# What is being asked
Look below for the lines from the one with "### After Each" to the one with "- [ ] All parent components work", and copy exactly those lines, both ends included.
·····
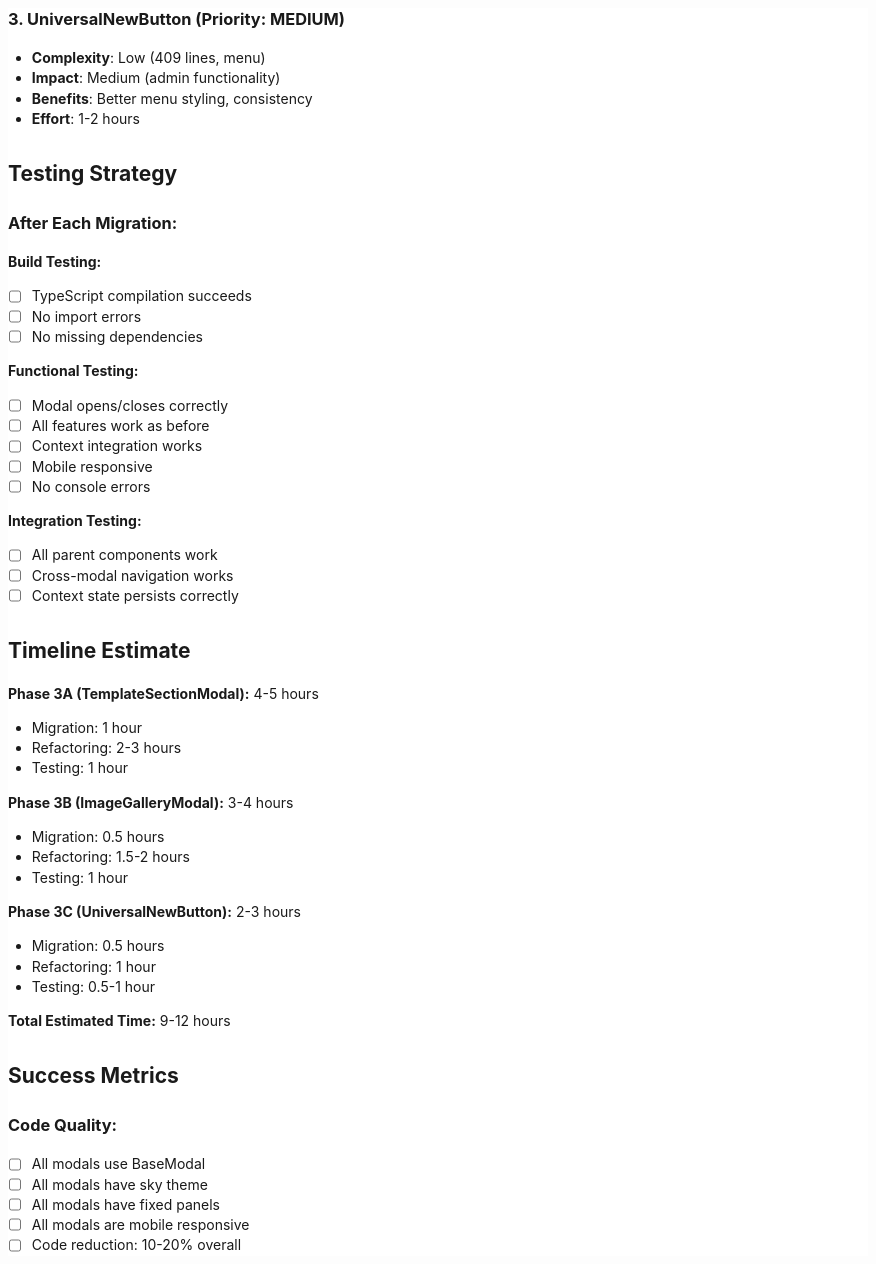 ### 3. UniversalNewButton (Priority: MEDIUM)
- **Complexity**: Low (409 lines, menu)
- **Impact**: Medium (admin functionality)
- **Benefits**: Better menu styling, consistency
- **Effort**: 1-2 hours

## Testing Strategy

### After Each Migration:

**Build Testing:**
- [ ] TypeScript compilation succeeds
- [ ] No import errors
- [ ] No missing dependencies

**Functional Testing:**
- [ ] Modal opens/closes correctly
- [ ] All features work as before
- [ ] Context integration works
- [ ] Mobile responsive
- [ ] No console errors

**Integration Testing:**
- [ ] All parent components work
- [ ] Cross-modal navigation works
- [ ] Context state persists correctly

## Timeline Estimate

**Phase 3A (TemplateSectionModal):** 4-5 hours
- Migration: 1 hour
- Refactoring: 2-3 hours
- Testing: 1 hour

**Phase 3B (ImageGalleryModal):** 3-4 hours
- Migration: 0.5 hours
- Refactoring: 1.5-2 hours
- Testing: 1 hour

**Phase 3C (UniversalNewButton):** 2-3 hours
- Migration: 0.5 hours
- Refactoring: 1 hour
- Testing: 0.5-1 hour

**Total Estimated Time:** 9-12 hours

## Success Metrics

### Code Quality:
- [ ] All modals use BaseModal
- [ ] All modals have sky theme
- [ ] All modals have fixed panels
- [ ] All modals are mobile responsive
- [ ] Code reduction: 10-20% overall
·····
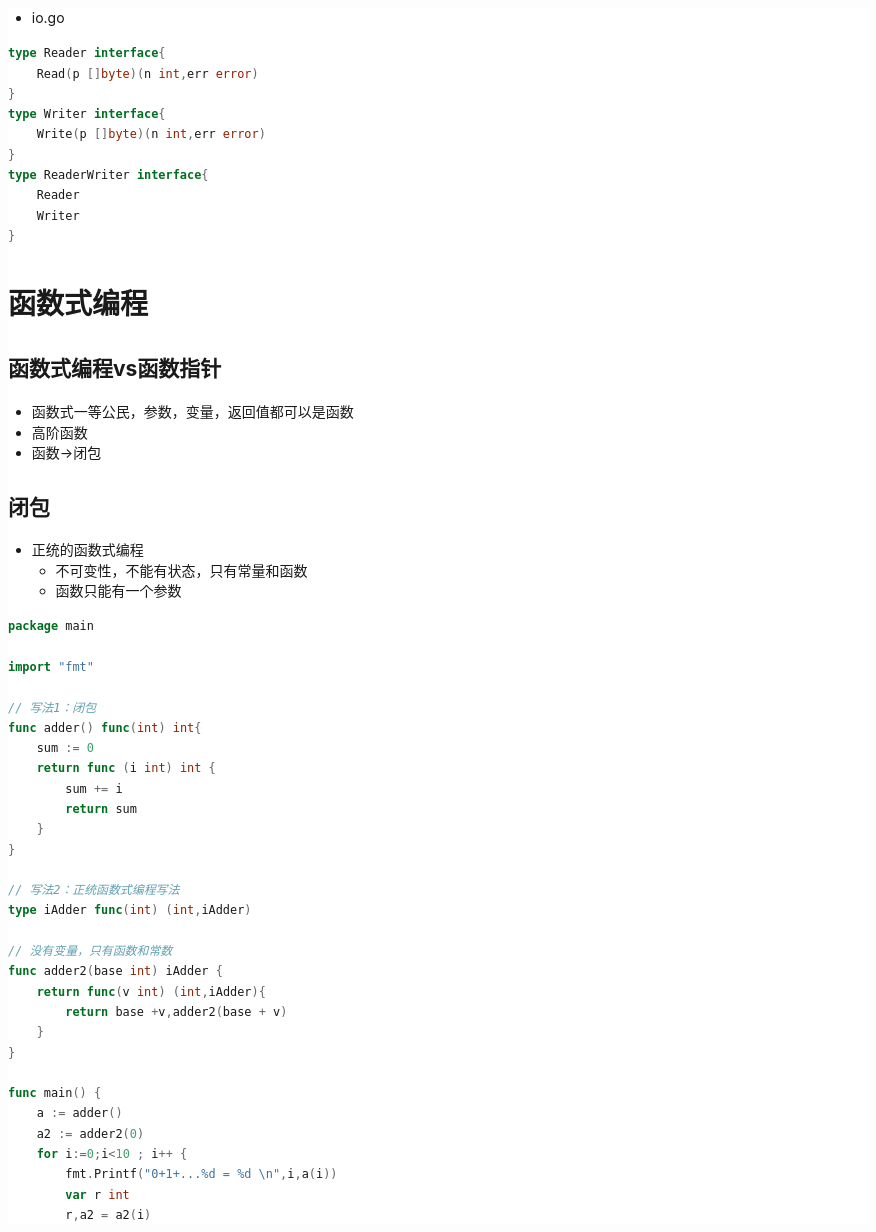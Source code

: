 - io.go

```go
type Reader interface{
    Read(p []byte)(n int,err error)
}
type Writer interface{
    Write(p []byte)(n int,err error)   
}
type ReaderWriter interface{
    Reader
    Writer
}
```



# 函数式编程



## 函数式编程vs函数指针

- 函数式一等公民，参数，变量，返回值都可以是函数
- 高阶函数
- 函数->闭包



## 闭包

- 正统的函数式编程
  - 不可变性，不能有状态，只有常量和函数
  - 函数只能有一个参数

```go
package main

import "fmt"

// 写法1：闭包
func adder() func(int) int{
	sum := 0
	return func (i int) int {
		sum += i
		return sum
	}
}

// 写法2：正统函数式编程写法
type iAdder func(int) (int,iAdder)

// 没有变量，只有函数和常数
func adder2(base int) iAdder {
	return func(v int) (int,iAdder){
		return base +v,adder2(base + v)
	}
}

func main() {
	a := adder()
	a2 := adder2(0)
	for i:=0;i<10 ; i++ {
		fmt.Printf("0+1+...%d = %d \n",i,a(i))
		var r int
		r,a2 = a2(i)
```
·····
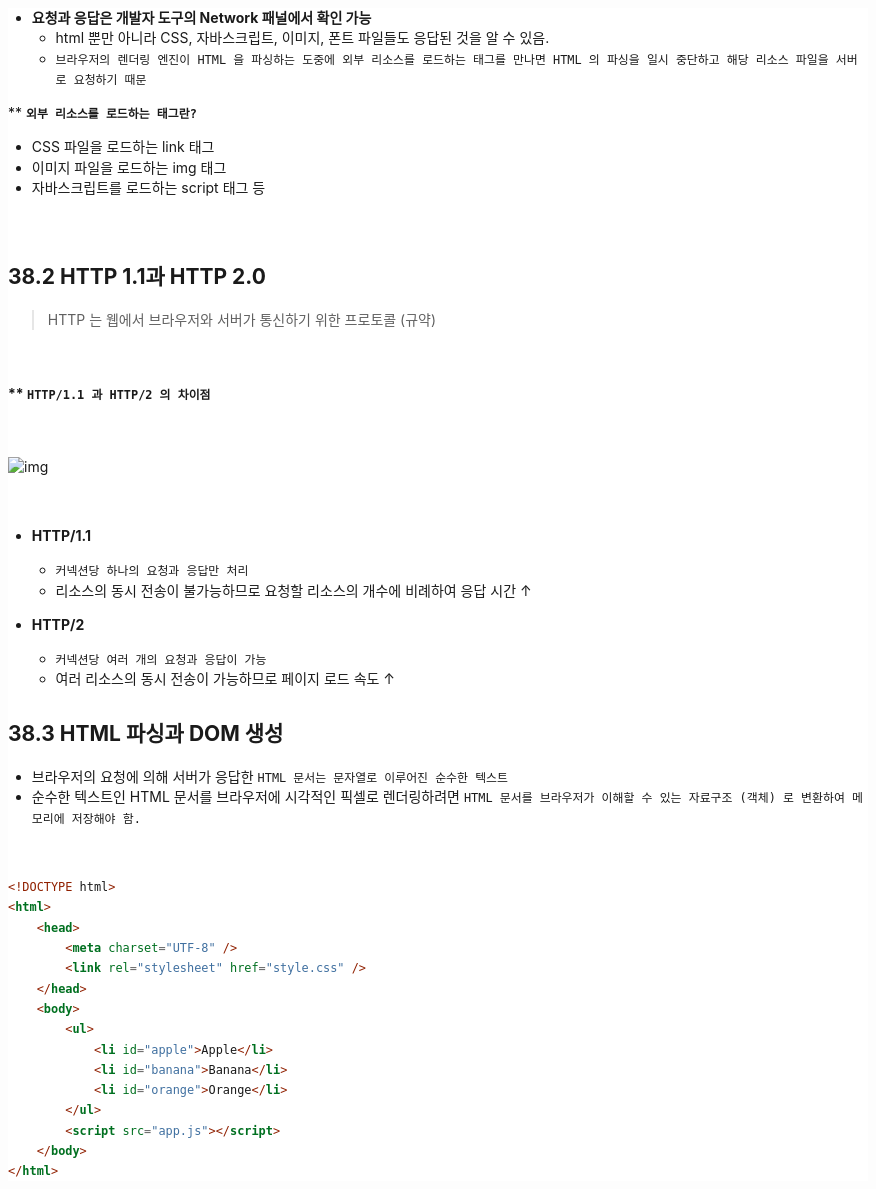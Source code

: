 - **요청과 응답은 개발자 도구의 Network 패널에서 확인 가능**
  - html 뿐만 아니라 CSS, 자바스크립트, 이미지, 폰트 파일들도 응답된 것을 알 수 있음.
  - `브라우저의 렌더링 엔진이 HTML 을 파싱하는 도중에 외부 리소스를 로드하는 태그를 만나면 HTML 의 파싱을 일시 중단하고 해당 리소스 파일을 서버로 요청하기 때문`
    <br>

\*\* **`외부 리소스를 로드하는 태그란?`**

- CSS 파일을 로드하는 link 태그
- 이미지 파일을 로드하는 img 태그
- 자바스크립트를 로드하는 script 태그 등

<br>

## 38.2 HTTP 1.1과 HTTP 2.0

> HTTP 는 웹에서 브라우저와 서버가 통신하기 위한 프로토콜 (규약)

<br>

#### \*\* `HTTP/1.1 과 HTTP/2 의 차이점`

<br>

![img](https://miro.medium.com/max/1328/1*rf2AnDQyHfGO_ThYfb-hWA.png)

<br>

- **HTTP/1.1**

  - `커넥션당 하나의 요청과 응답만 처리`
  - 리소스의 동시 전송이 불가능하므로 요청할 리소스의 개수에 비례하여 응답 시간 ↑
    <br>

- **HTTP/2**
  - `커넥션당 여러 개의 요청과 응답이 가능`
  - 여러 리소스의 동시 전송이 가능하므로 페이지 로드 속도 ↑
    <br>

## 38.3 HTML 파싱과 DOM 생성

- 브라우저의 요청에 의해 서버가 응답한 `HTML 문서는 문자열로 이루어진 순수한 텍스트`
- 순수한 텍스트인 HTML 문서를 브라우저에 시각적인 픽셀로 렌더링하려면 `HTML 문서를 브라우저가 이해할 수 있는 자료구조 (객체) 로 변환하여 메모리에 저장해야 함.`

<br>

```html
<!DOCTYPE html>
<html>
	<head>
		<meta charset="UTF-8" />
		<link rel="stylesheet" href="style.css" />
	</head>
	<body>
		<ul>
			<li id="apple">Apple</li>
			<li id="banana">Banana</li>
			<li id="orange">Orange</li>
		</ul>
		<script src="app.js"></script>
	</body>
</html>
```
·····
# Answer for the task
### After Each Migration:

**Build Testing:**
- [ ] TypeScript compilation succeeds
- [ ] No import errors
- [ ] No missing dependencies

**Functional Testing:**
- [ ] Modal opens/closes correctly
- [ ] All features work as before
- [ ] Context integration works
- [ ] Mobile responsive
- [ ] No console errors

**Integration Testing:**
- [ ] All parent components work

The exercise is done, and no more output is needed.